Show all lines from the data that include the word "right".
BEGIN SUPPLIED MATERIAL
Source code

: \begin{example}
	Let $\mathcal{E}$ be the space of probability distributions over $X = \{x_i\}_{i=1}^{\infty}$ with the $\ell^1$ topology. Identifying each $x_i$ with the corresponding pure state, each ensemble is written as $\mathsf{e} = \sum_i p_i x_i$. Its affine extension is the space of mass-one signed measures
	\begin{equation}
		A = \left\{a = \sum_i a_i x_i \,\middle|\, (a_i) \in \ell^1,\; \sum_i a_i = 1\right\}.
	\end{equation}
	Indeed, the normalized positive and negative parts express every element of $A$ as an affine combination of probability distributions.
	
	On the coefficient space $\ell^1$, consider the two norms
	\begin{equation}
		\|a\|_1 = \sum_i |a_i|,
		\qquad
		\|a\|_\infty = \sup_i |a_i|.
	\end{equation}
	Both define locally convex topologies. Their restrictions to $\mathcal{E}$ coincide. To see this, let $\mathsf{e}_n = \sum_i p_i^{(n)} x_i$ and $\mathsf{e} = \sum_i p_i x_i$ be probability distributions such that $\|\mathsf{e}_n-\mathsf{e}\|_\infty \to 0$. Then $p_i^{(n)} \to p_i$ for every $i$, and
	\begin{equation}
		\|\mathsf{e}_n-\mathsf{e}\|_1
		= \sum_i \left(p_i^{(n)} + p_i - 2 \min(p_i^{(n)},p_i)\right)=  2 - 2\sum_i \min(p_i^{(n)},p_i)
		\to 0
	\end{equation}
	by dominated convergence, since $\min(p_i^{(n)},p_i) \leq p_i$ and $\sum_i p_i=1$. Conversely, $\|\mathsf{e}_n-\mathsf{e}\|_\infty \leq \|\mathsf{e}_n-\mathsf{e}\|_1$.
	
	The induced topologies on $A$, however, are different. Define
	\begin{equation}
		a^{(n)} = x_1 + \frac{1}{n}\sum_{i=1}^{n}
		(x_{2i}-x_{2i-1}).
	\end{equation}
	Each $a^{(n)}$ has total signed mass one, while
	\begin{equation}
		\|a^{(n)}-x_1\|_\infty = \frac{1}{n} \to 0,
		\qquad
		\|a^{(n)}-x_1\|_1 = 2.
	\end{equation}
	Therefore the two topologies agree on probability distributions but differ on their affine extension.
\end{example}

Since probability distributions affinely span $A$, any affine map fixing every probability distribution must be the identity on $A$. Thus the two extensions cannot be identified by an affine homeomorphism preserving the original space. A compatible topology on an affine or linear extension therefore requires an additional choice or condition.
END SUPPLIED MATERIAL
=== YOUR SOLUTION ===
		A = \left\{a = \sum_i a_i x_i \,\middle|\, (a_i) \in \ell^1,\; \sum_i a_i = 1\right\}.
		= \sum_i \left(p_i^{(n)} + p_i - 2 \min(p_i^{(n)},p_i)\right)=  2 - 2\sum_i \min(p_i^{(n)},p_i)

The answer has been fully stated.